Out Of Control Agency

Saturday, September 2, 2017

I own a small inflatable rental company and January of this year while out of town I was contacted by Mike Hardy of the Amusement device division informing me the state now considered inflatables as meeting the definition of an amusement device and that he was hired to level the playing field.

He told me I was not in compliance with the following TN Code 68-121-101 (3) (A)  “Amusement Device” means: Any mechanical or structural device that carries or conveys a person, or that permits a person to walk along, around or over a fixed or restricted route or course or within a defined area, including the entrances and exits to the device, for the purpose of giving persons amusement, pleasure, thrills or excitement.

I initially told him the code did not apply to inflatables and I would not comply but before hanging up I told him I would take a look at it when I returned home. After looking at it I emailed him two questions. Was an inflatable a mechanical or structural device and if the state defined these two terms. After consulting Kevin Klutts, Carlene T. Bennett and Kim J. Jefferson he simply restated his position in an email: “Inflatables devices fall under the definition of Amusement devices (Yes, I know, he told me that on the phone.I wanted clarification). Extensive research by the unit, consultation with other government agencies, and discussions with the department’s attorney are consistent with the programs interpretation. Unless we are instructed to change our current policy, we must proceed accordingly.” (Even though we can't determine what type of device it is we have made our decision to continue to enforce our interpretation) 

The agency charged with enforcing this section of the code did not and could not answer the core question that needed to be answered to determine if inflatables met the definition of an amusement device. Finally three week after asking my question to Mr. Hardy Kim Jefferson told me in an email the state considered inflatables a structural device. 

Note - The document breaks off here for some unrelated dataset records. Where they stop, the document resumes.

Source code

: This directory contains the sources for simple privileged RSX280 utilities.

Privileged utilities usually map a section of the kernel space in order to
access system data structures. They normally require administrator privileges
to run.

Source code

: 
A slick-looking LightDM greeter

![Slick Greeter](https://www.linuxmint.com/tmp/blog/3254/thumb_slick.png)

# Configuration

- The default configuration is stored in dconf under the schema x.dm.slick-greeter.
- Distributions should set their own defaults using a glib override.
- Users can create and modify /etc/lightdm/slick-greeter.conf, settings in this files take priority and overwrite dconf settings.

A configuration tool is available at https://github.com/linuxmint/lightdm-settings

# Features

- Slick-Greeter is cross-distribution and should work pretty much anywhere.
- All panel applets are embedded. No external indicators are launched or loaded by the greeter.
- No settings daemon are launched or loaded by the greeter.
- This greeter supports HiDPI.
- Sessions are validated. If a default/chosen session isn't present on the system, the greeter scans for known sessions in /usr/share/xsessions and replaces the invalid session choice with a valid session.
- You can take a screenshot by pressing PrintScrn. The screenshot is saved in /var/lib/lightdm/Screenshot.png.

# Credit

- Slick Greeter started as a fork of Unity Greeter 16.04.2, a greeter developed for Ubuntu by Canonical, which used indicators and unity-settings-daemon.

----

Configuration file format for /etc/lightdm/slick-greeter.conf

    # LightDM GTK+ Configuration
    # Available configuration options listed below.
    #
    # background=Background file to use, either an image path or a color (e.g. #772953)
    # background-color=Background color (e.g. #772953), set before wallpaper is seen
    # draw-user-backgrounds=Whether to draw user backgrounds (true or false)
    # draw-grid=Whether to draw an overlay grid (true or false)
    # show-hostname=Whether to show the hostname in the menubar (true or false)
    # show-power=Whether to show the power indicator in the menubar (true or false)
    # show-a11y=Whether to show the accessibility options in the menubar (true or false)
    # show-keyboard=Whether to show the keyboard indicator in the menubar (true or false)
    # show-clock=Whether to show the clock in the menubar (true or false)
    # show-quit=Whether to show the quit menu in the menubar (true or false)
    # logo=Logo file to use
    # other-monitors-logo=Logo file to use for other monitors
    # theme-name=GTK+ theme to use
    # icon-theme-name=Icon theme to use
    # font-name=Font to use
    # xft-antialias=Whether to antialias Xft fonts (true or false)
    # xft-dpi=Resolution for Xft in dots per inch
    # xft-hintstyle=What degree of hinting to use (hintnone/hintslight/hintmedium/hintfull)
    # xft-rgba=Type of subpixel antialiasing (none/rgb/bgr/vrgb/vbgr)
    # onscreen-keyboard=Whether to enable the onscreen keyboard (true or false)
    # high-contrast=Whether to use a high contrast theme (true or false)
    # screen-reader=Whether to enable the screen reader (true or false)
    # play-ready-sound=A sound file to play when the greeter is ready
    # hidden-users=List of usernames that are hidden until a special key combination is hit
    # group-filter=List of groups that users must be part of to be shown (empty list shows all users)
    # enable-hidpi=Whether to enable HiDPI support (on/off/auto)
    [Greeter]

First of all, if you are in the private sector would your boss give you three weeks to answer a clients simple question that you should have known before you made the call? Even after extensive research, meeting with the department’s attorneys and other governmental agencies they still couldn’t say whether an inflatable was a mechanical or structural device. Then why was this agency making phone calls? So naturally I requested all the information related to this review and extensive research thru a FOIA request, which I have not received as of today.

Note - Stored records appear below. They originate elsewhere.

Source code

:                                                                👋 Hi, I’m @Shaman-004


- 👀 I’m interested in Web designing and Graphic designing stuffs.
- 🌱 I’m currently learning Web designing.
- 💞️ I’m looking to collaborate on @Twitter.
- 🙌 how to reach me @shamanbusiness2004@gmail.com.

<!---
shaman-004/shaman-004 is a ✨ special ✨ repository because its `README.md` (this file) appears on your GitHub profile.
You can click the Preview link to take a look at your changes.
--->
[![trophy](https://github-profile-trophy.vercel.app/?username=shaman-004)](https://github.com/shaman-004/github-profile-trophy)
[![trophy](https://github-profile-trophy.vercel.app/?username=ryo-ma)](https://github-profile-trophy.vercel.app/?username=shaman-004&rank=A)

At this point from what I can tell from the non-compliant list on their website they had been calling inflatable business owners since May 2015 citing and enforcing the above code. So, they had at least 18 months before calling me to fully understand what they were trying to enforce and yet they did not have a clue. 

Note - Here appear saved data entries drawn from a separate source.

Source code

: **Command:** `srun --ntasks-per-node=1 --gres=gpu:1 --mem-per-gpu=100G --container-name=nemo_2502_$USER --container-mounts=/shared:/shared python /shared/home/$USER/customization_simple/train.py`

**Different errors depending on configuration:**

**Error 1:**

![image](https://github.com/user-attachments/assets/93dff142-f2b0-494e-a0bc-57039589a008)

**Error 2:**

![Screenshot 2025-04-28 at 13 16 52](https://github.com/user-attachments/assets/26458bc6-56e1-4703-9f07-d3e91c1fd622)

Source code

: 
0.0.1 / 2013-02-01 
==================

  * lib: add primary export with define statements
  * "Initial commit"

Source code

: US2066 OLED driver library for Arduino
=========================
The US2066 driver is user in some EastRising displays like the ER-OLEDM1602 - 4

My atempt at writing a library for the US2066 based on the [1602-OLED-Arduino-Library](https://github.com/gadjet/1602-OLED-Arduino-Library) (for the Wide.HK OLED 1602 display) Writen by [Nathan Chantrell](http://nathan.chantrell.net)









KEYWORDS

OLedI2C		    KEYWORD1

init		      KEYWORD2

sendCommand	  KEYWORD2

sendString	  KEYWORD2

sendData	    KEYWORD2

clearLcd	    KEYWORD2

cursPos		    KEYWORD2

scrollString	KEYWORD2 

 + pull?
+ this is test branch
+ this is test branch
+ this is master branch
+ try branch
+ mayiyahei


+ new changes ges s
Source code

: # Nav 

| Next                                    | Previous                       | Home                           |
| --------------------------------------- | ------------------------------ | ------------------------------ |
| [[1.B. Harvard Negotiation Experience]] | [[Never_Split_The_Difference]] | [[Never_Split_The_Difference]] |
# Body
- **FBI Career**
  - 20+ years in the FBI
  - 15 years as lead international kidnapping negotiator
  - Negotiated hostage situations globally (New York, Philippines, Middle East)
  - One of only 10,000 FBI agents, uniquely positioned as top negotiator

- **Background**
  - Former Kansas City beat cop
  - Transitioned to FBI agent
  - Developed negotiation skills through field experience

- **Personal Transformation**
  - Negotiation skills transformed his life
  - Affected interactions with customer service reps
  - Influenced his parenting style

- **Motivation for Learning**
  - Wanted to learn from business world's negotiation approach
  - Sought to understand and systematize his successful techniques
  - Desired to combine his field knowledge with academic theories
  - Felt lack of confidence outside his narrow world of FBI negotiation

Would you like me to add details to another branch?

The state did respond to my previous FOIA request concerning complaints and injuries with inflatables from 2015 to April 2017. There have been no reported complaints or injuries to the state related to inflatables in this time period. There were a total of 22 injuries reported during this time most at trampoline parks and the others at amusement parks. Out of the 22 one was operator error and one was mechanical all the others could be contributed to the user.

There is one type of complaint the state is receiving. According to some of the companies I have talked to inflatable companies who have complied are reporting other companies who are not in compliance and you can't blame them but it does sound a little like Cuba. 

I do want to point out two separate pieces of legislation to include and exclude inflatables in the code has failed to pass. 

I point all this out to show how easy it is for any government agency to expand their scope and reach without any legislation.  All they have to do is take current code, ignore the intent of the code, reinterpret the code, get a verbal okay from the state attorney general or others and then its David(individual) vs.Goliath (state).

Just for the record since I did not want to go to jail or be fined I did reluctantly comply. Others chose to shut down their business. Some companies will believe this to be a great idea (I haven't talked to any that do and I have talked to a number) partly because they recognize the state has constructed a barrier to entry that some will not want to cross and it will drive some out as we have already seen.

Some will say this is for the safety of the children, not so. Even Mr. Hardy in his initial conversation with me didn’t mention safety only leveling the playing field. The inspection and permitting process adds nothing to the safety of the inflatables as almost all injuries related to any type of device is most likely due to the user as shown by the reports filed with the state.   The cited code the state is enforcing does not apply to inflatables and the state is not experiencing a health and safety issue (which is the reason they most likely use to pass any regulation) with inflatables and has no business regulating them.